Z punktu widzenia czystej retoryki już poprzednie exposé Mateusza Morawickiego z grudnia 2017 r. było bardzo dobre. Co więcej, było też niesłychanie lewicowe czy też, to modne ostatnio słowo, progresywne. Wystarczy przypomnieć, że Morawiecki listę najważniejszych zadań dla swojego rządu rozpoczął wtedy od... służby zdrowia i ochrony środowiska. Wśród swoich priorytetów wspomniał też o równości praw, szans dla kobiet i mężczyzn oraz walce z przemocą domową. Podobną mowę mógłby wygłosić dowolny europejski socjaldemokrata.

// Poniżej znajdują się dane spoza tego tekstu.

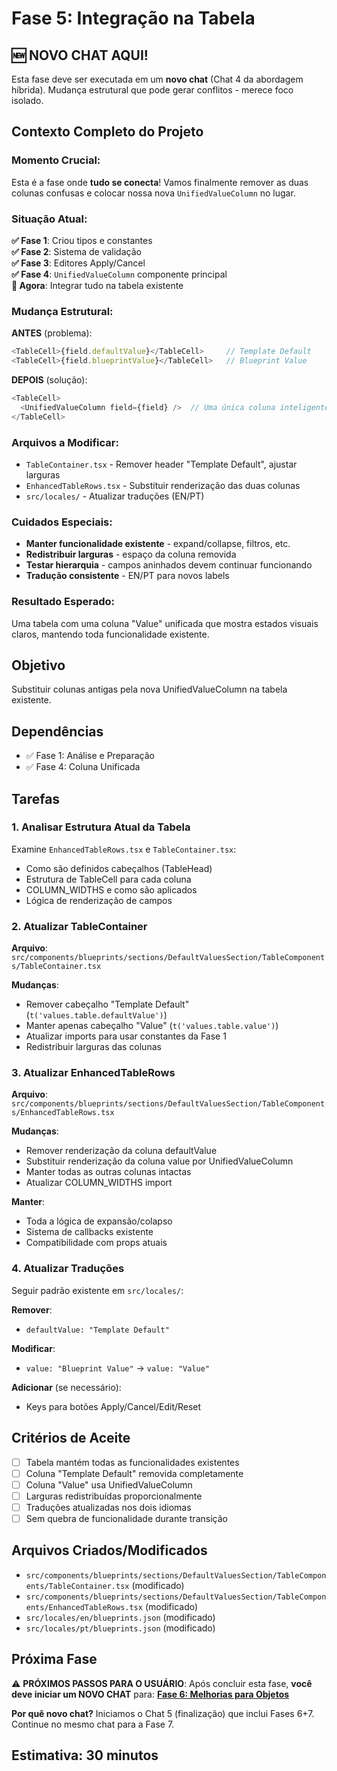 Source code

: # Fase 5: Integração na Tabela

## 🆕 NOVO CHAT AQUI!

Esta fase deve ser executada em um **novo chat** (Chat 4 da abordagem híbrida). Mudança estrutural que pode gerar conflitos - merece foco isolado.

## Contexto Completo do Projeto

### **Momento Crucial:**

Esta é a fase onde **tudo se conecta**! Vamos finalmente remover as duas colunas confusas e colocar nossa nova `UnifiedValueColumn` no lugar.

### **Situação Atual:**

**✅ Fase 1**: Criou tipos e constantes  
**✅ Fase 2**: Sistema de validação  
**✅ Fase 3**: Editores Apply/Cancel  
**✅ Fase 4**: `UnifiedValueColumn` componente principal  
**🎯 Agora**: Integrar tudo na tabela existente

### **Mudança Estrutural:**

**ANTES** (problema):

```typescript
<TableCell>{field.defaultValue}</TableCell>     // Template Default
<TableCell>{field.blueprintValue}</TableCell>   // Blueprint Value
```

**DEPOIS** (solução):

```typescript
<TableCell>
  <UnifiedValueColumn field={field} />  // Uma única coluna inteligente
</TableCell>
```

### **Arquivos a Modificar:**

- `TableContainer.tsx` - Remover header "Template Default", ajustar larguras
- `EnhancedTableRows.tsx` - Substituir renderização das duas colunas
- `src/locales/` - Atualizar traduções (EN/PT)

### **Cuidados Especiais:**

- **Manter funcionalidade existente** - expand/collapse, filtros, etc.
- **Redistribuir larguras** - espaço da coluna removida
- **Testar hierarquia** - campos aninhados devem continuar funcionando
- **Tradução consistente** - EN/PT para novos labels

### **Resultado Esperado:**

Uma tabela com uma coluna "Value" unificada que mostra estados visuais claros, mantendo toda funcionalidade existente.

## Objetivo

Substituir colunas antigas pela nova UnifiedValueColumn na tabela existente.

## Dependências

- ✅ Fase 1: Análise e Preparação
- ✅ Fase 4: Coluna Unificada

## Tarefas

### 1. Analisar Estrutura Atual da Tabela

Examine `EnhancedTableRows.tsx` e `TableContainer.tsx`:

- Como são definidos cabeçalhos (TableHead)
- Estrutura de TableCell para cada coluna
- COLUMN_WIDTHS e como são aplicados
- Lógica de renderização de campos

### 2. Atualizar TableContainer

**Arquivo**: `src/components/blueprints/sections/DefaultValuesSection/TableComponents/TableContainer.tsx`

**Mudanças**:

- Remover cabeçalho "Template Default" (`t('values.table.defaultValue')`)
- Manter apenas cabeçalho "Value" (`t('values.table.value')`)
- Atualizar imports para usar constantes da Fase 1
- Redistribuir larguras das colunas

### 3. Atualizar EnhancedTableRows

**Arquivo**: `src/components/blueprints/sections/DefaultValuesSection/TableComponents/EnhancedTableRows.tsx`

**Mudanças**:

- Remover renderização da coluna defaultValue
- Substituir renderização da coluna value por UnifiedValueColumn
- Manter todas as outras colunas intactas
- Atualizar COLUMN_WIDTHS import

**Manter**:

- Toda a lógica de expansão/colapso
- Sistema de callbacks existente
- Compatibilidade com props atuais

### 4. Atualizar Traduções

Seguir padrão existente em `src/locales/`:

**Remover**:

- `defaultValue: "Template Default"`

**Modificar**:

- `value: "Blueprint Value"` → `value: "Value"`

**Adicionar** (se necessário):

- Keys para botões Apply/Cancel/Edit/Reset

## Critérios de Aceite

- [ ] Tabela mantém todas as funcionalidades existentes
- [ ] Coluna "Template Default" removida completamente
- [ ] Coluna "Value" usa UnifiedValueColumn
- [ ] Larguras redistribuídas proporcionalmente
- [ ] Traduções atualizadas nos dois idiomas
- [ ] Sem quebra de funcionalidade durante transição

## Arquivos Criados/Modificados

- `src/components/blueprints/sections/DefaultValuesSection/TableComponents/TableContainer.tsx` (modificado)
- `src/components/blueprints/sections/DefaultValuesSection/TableComponents/EnhancedTableRows.tsx` (modificado)
- `src/locales/en/blueprints.json` (modificado)
- `src/locales/pt/blueprints.json` (modificado)

## Próxima Fase

⚠️ **PRÓXIMOS PASSOS PARA O USUÁRIO**: Após concluir esta fase, **você deve iniciar um NOVO CHAT** para: **[Fase 6: Melhorias para Objetos](./phase-06-object-enhancements.md)**

**Por quê novo chat?** Iniciamos o Chat 5 (finalização) que inclui Fases 6+7. Continue no mesmo chat para a Fase 7.

## Estimativa: 30 minutos
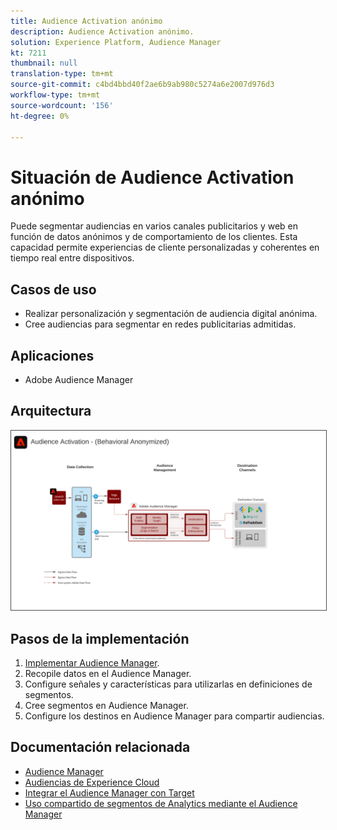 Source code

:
 ```yaml
---
title: Audience Activation anónimo
description: Audience Activation anónimo.
solution: Experience Platform, Audience Manager
kt: 7211
thumbnail: null
translation-type: tm+mt
source-git-commit: c4bd4bbd40f2ae6b9ab980c5274a6e2007d976d3
workflow-type: tm+mt
source-wordcount: '156'
ht-degree: 0%

---
```



# Situación de Audience Activation anónimo

Puede segmentar audiencias en varios canales publicitarios y web en función de datos anónimos y de comportamiento de los clientes. Esta capacidad permite experiencias de cliente personalizadas y coherentes en tiempo real entre dispositivos.

## Casos de uso

* Realizar personalización y segmentación de audiencia digital anónima.
* Cree audiencias para segmentar en redes publicitarias admitidas.

## Aplicaciones

* Adobe Audience Manager

## Arquitectura

<img src="assets/aam.svg" alt="Arquitectura de referencia para el escenario de Audience Activation anónimo" style="border:1px solid #4a4a4a" />

## Pasos de la implementación

<!-- These steps should link to help. -->

1. [Implementar Audience Manager](https://experienceleague.corp.adobe.com/docs/audience-manager/user-guide/implementation-integration-guides/implement-audience-manager.html?lang=en#implementation-integration-guides).
1. Recopile datos en el Audience Manager.
1. Configure señales y características para utilizarlas en definiciones de segmentos.
1. Cree segmentos en Audience Manager.
1. Configure los destinos en Audience Manager para compartir audiencias.

## Documentación relacionada

* [Audience Manager](https://experienceleague.adobe.com/docs/audience-manager.html?lang=en)
* [Audiencias de Experience Cloud](https://experienceleague.adobe.com/docs/core-services/interface/audiences/audience-library.html)
* [Integrar el Audience Manager con Target](https://experienceleague.adobe.com/docs/audience-manager/user-guide/implementation-integration-guides/integration-other-solutions/aam-target-integration.html)
* [Uso compartido de segmentos de Analytics mediante el Audience Manager](https://experienceleague.adobe.com/docs/analytics/components/segmentation/segmentation-workflow/seg-publish.html)















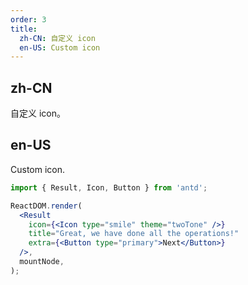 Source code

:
 ```yaml
---
order: 3
title:
  zh-CN: 自定义 icon
  en-US: Custom icon
---
```


## zh-CN

自定义 icon。

## en-US

Custom icon.

```jsx
import { Result, Icon, Button } from 'antd';

ReactDOM.render(
  <Result
    icon={<Icon type="smile" theme="twoTone" />}
    title="Great, we have done all the operations!"
    extra={<Button type="primary">Next</Button>}
  />,
  mountNode,
);
```
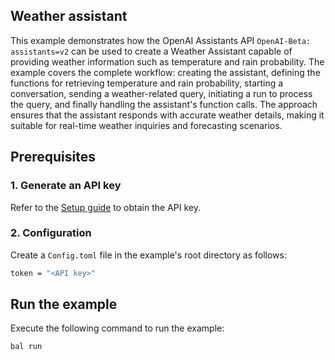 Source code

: ## Weather assistant

This example demonstrates how the OpenAI Assistants API `OpenAI-Beta: assistants=v2` can be used to create a Weather Assistant capable of providing weather information such as temperature and rain probability. The example covers the complete workflow: creating the assistant, defining the functions for retrieving temperature and rain probability, starting a conversation, sending a weather-related query, initiating a run to process the query, and finally handling the assistant's function calls. The approach ensures that the assistant responds with accurate weather details, making it suitable for real-time weather inquiries and forecasting scenarios.

## Prerequisites

### 1. Generate an API key

Refer to the [Setup guide](https://central.ballerina.io/ballerinax/openai.assistants/latest#setup-guide) to obtain the API key.

### 2. Configuration

Create a `Config.toml` file in the example's root directory as follows:

```bash
token = "<API key>"
```

## Run the example

Execute the following command to run the example:

```bash
bal run
``` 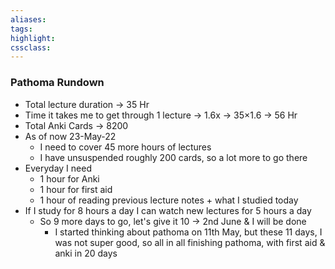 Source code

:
 ```yaml
---
aliases:  
tags:
highlight:  
cssclass:
---
```


### Pathoma Rundown 
- Total lecture duration → 35 Hr 
- Time it takes me to get through 1 lecture → 1.6x → 35×1.6 → 56 Hr
- Total Anki Cards → 8200
- As of now 23-May-22 
	- I need to cover 45 more hours of lectures
	- I have unsuspended roughly 200 cards, so a lot more to go there
- Everyday I need
	- 1 hour for Anki
	- 1 hour for first aid
	- 1 hour of reading previous lecture notes + what I studied today 
- If I study for 8 hours a day I can watch new lectures for 5 hours a day
	- So 9 more days to go, let's give it 10 → 2nd June & I will be done
		- I started thinking about pathoma on 11th May, but these 11 days, I was not super good, so all in all finishing pathoma, with first aid & anki in 20 days
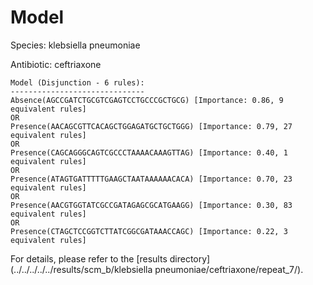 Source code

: 
# Model

Species: klebsiella pneumoniae

Antibiotic: ceftriaxone

```
Model (Disjunction - 6 rules):
------------------------------
Absence(AGCCGATCTGCGTCGAGTCCTGCCCGCTGCG) [Importance: 0.86, 9 equivalent rules]
OR
Presence(AACAGCGTTCACAGCTGGAGATGCTGCTGGG) [Importance: 0.79, 27 equivalent rules]
OR
Presence(CAGCAGGGCAGTCGCCCTAAAACAAAGTTAG) [Importance: 0.40, 1 equivalent rules]
OR
Presence(ATAGTGATTTTTGAAGCTAATAAAAAACACA) [Importance: 0.70, 23 equivalent rules]
OR
Presence(AACGTGGTATCGCCGATAGAGCGCATGAAGG) [Importance: 0.30, 83 equivalent rules]
OR
Presence(CTAGCTCCGGTCTTATCGGCGATAAACCAGC) [Importance: 0.22, 3 equivalent rules]

```

For details, please refer to the [results directory](../../../../../results/scm_b/klebsiella pneumoniae/ceftriaxone/repeat_7/).

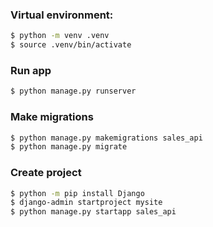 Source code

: 
### Virtual environment:
```bash
$ python -m venv .venv
$ source .venv/bin/activate
```


### Run app
```bash
$ python manage.py runserver
```


### Make migrations
```bash
$ python manage.py makemigrations sales_api
$ python manage.py migrate
```


### Create project
```bash
$ python -m pip install Django
$ django-admin startproject mysite
$ python manage.py startapp sales_api
```



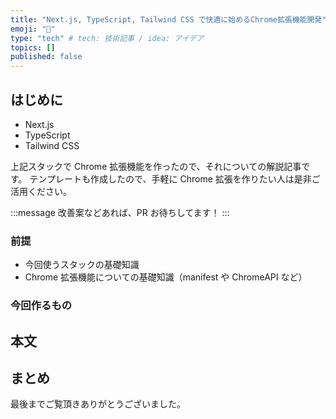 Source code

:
 ```yaml
---
title: "Next.js, TypeScript, Tailwind CSS で快適に始めるChrome拡張機能開発"
emoji: "🔌"
type: "tech" # tech: 技術記事 / idea: アイデア
topics: []
published: false
---
```


## はじめに

- Next.js
- TypeScript
- Tailwind CSS

上記スタックで Chrome 拡張機能を作ったので、それについての解説記事です。
テンプレートも作成したので、手軽に Chrome 拡張を作りたい人は是非ご活用ください。

:::message
改善案などあれば、PR お待ちしてます！
:::

### 前提

- 今回使うスタックの基礎知識
- Chrome 拡張機能についての基礎知識（manifest や ChromeAPI など）

### 今回作るもの

## 本文

## まとめ

最後までご覧頂きありがとうございました。
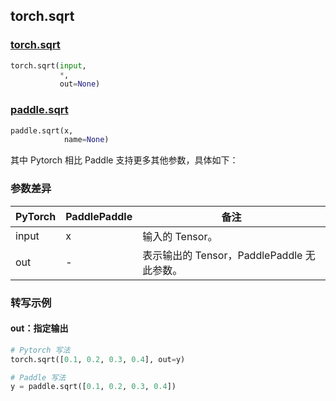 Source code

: ## torch.sqrt
### [torch.sqrt](https://pytorch.org/docs/stable/generated/torch.sqrt.html?highlight=sqrt#torch.sqrt)

```python
torch.sqrt(input,
           *,
           out=None)
```

### [paddle.sqrt](https://www.paddlepaddle.org.cn/documentation/docs/zh/api/paddle/sqrt_cn.html#sqrt)

```python
paddle.sqrt(x,
            name=None)
```

其中 Pytorch 相比 Paddle 支持更多其他参数，具体如下：
### 参数差异
| PyTorch       | PaddlePaddle | 备注                                                   |
| ------------- | ------------ | ------------------------------------------------------ |
| input         | x            | 输入的 Tensor。                   |
| out           | -            | 表示输出的 Tensor，PaddlePaddle 无此参数。               |


### 转写示例
#### out：指定输出
```python
# Pytorch 写法
torch.sqrt([0.1, 0.2, 0.3, 0.4], out=y)

# Paddle 写法
y = paddle.sqrt([0.1, 0.2, 0.3, 0.4])
```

Czytaj też: Cztery lata rządów PiS: Straciliśmy renomę państwa praworządnego
Rzeczywistość za Morawieckiego skrzeczy
Problem w tym, że ówczesne zapowiedzi premiera zupełnie rozminęły się z rzeczywistością, a osiągnięcia jego rządu w tych teoretycznie priorytetowych dziedzinach są wyjątkowo nikłe. We wszelkich statystykach związanych z ochroną środowiska, z czystością powietrza na czele, Polska wciąż wlecze się w europejskim, a nawet globalnym ogonie. Ba, w wypadku służby zdrowia jest dużo gorzej niż było, co gołym okiem widział każdy Polak, który w ciągu ostatnich dwóch lat zjawił się choć raz w aptece (chroniczny brak wielu podstawowych leków), przychodni (rosnące kolejki), czy – nie daj Boże – na szpitalnym oddziale ratunkowym, tzw. SOR-ze (kompletna zapaść).